## Problem to work on
Retype each record below word for word. Leave the pictures out.

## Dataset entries
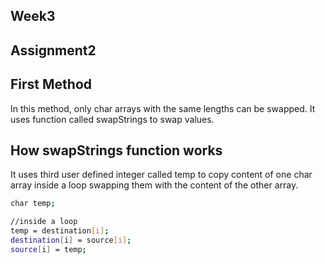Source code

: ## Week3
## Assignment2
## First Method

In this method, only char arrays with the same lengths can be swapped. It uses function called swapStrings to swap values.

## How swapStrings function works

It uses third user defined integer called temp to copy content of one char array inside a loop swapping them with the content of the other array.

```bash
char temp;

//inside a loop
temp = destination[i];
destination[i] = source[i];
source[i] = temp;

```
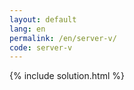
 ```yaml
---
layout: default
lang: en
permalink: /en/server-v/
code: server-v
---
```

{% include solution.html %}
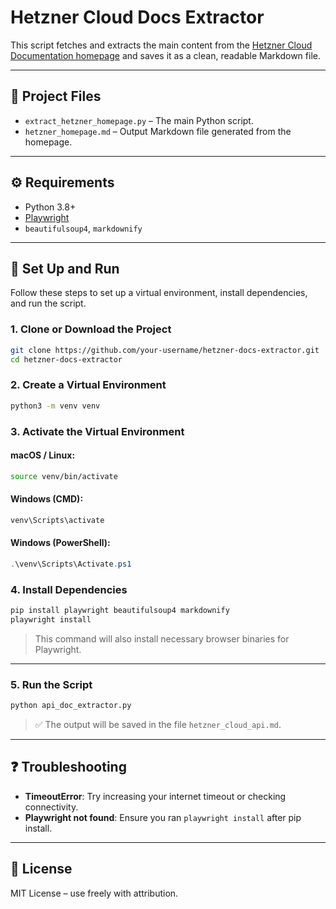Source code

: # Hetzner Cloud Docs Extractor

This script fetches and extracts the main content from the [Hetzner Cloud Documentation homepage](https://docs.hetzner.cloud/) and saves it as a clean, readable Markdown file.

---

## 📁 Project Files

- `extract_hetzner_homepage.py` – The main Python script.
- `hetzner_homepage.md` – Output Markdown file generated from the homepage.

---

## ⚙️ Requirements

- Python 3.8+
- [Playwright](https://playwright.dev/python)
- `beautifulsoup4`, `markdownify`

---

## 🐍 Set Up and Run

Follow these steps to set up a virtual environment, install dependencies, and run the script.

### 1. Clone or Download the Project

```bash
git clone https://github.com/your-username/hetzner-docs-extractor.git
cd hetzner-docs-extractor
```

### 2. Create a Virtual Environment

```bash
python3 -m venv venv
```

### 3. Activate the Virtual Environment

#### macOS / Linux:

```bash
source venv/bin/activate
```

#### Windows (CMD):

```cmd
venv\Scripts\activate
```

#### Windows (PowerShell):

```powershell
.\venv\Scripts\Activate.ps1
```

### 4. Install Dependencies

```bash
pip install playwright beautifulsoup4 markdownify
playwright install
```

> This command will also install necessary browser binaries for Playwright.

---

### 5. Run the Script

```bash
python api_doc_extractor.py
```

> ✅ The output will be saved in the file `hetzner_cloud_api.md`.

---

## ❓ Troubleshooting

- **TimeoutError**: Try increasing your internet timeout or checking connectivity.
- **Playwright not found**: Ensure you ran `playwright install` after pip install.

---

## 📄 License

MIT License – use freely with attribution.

## Response area
Source code

: ## Week3
## Assignment2
## First Method

In this method, only char arrays with the same lengths can be swapped. It uses function called swapStrings to swap values.

## How swapStrings function works

It uses third user defined integer called temp to copy content of one char array inside a loop swapping them with the content of the other array.

```bash
char temp;

//inside a loop
temp = destination[i];
destination[i] = source[i];
source[i] = temp;

```
 ```yaml
---
layout: default
lang: en
permalink: /en/server-v/
code: server-v
---
```

{% include solution.html %}
Source code

: # Hetzner Cloud Docs Extractor

This script fetches and extracts the main content from the [Hetzner Cloud Documentation homepage](https://docs.hetzner.cloud/) and saves it as a clean, readable Markdown file.

---

## 📁 Project Files

- `extract_hetzner_homepage.py` – The main Python script.
- `hetzner_homepage.md` – Output Markdown file generated from the homepage.

---

## ⚙️ Requirements

- Python 3.8+
- [Playwright](https://playwright.dev/python)
- `beautifulsoup4`, `markdownify`

---

## 🐍 Set Up and Run

Follow these steps to set up a virtual environment, install dependencies, and run the script.

### 1. Clone or Download the Project

```bash
git clone https://github.com/your-username/hetzner-docs-extractor.git
cd hetzner-docs-extractor
```

### 2. Create a Virtual Environment

```bash
python3 -m venv venv
```

### 3. Activate the Virtual Environment

#### macOS / Linux:

```bash
source venv/bin/activate
```

#### Windows (CMD):

```cmd
venv\Scripts\activate
```

#### Windows (PowerShell):

```powershell
.\venv\Scripts\Activate.ps1
```

### 4. Install Dependencies

```bash
pip install playwright beautifulsoup4 markdownify
playwright install
```

> This command will also install necessary browser binaries for Playwright.

---

### 5. Run the Script

```bash
python api_doc_extractor.py
```

> ✅ The output will be saved in the file `hetzner_cloud_api.md`.

---

## ❓ Troubleshooting

- **TimeoutError**: Try increasing your internet timeout or checking connectivity.
- **Playwright not found**: Ensure you ran `playwright install` after pip install.

---

## 📄 License

MIT License – use freely with attribution.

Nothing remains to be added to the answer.